Record set: Begin

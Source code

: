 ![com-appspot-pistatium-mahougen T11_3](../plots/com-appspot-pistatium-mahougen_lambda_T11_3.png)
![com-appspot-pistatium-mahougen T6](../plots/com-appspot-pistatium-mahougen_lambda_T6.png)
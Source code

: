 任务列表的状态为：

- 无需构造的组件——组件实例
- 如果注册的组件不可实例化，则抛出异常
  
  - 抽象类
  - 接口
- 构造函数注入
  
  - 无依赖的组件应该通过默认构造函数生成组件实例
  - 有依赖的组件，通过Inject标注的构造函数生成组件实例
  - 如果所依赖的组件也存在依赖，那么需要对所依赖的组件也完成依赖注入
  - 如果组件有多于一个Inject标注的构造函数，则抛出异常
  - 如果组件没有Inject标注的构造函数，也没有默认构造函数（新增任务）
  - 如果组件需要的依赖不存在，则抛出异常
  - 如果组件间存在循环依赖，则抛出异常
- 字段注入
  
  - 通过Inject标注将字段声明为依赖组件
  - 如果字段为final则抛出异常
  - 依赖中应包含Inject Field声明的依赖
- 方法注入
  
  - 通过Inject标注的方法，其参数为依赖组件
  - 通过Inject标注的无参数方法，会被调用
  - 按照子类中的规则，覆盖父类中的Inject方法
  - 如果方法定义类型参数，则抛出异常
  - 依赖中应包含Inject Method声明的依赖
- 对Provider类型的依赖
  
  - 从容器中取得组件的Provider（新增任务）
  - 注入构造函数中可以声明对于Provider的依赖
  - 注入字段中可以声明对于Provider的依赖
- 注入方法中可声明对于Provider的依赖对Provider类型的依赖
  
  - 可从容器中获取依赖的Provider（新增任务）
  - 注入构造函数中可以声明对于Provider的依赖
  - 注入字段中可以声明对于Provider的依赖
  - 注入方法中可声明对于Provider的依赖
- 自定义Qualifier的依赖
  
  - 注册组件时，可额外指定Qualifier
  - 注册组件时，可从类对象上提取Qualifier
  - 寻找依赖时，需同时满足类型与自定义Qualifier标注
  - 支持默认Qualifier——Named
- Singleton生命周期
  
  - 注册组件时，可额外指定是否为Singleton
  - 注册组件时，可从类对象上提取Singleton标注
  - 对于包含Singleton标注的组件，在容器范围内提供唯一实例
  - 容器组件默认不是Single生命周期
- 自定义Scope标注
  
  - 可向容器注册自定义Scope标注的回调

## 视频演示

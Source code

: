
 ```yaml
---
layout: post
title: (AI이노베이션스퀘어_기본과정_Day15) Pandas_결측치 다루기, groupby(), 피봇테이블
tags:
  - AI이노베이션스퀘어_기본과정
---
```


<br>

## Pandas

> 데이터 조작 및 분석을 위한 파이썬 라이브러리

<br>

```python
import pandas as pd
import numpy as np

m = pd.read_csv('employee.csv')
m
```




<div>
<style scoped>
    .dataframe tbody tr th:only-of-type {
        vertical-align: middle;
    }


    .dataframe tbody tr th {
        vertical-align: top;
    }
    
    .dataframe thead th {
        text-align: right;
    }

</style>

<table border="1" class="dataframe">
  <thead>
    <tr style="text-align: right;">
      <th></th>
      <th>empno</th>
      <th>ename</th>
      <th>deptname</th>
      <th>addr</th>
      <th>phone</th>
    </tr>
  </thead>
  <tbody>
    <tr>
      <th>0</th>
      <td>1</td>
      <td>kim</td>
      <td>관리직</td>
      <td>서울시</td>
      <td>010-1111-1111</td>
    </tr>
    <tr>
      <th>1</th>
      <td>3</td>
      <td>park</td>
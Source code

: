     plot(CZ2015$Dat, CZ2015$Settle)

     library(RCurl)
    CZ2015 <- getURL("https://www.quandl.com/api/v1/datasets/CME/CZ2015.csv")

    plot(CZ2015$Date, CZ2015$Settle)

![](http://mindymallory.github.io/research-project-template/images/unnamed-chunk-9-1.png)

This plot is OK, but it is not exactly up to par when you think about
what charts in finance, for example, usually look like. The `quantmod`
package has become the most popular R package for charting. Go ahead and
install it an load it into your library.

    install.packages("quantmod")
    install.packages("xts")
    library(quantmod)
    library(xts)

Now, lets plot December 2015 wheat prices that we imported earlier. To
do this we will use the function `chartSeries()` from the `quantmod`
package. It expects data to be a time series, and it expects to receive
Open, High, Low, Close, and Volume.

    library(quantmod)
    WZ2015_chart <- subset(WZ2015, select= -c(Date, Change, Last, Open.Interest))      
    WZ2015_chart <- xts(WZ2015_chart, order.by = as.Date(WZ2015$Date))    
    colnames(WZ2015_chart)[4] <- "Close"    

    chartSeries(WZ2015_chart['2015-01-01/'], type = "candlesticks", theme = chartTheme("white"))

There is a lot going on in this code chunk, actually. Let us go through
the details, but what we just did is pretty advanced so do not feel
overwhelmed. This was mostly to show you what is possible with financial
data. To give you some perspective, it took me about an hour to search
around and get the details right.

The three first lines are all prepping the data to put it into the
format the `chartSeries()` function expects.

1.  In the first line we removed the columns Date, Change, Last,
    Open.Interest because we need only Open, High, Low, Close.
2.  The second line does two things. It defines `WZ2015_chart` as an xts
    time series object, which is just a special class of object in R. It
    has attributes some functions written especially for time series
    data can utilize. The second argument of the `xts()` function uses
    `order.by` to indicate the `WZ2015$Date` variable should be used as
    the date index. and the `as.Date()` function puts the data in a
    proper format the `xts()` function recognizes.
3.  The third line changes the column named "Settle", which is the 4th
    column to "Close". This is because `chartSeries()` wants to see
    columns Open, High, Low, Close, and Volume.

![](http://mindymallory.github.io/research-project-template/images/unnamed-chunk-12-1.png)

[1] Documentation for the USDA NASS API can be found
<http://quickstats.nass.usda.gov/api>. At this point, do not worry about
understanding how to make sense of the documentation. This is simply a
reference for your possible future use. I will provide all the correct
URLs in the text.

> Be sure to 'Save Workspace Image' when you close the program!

Record set: End

Exactly as written, give the line containing "time series object, which" and all remaining lines of the records.

Answer to this exercise
    time series object, which is just a special class of object in R. It
    has attributes some functions written especially for time series
    data can utilize. The second argument of the `xts()` function uses
    `order.by` to indicate the `WZ2015$Date` variable should be used as
    the date index. and the `as.Date()` function puts the data in a
    proper format the `xts()` function recognizes.
3.  The third line changes the column named "Settle", which is the 4th
    column to "Close". This is because `chartSeries()` wants to see
    columns Open, High, Low, Close, and Volume.

![](http://mindymallory.github.io/research-project-template/images/unnamed-chunk-12-1.png)

[1] Documentation for the USDA NASS API can be found
<http://quickstats.nass.usda.gov/api>. At this point, do not worry about
understanding how to make sense of the documentation. This is simply a
reference for your possible future use. I will provide all the correct
URLs in the text.

> Be sure to 'Save Workspace Image' when you close the program!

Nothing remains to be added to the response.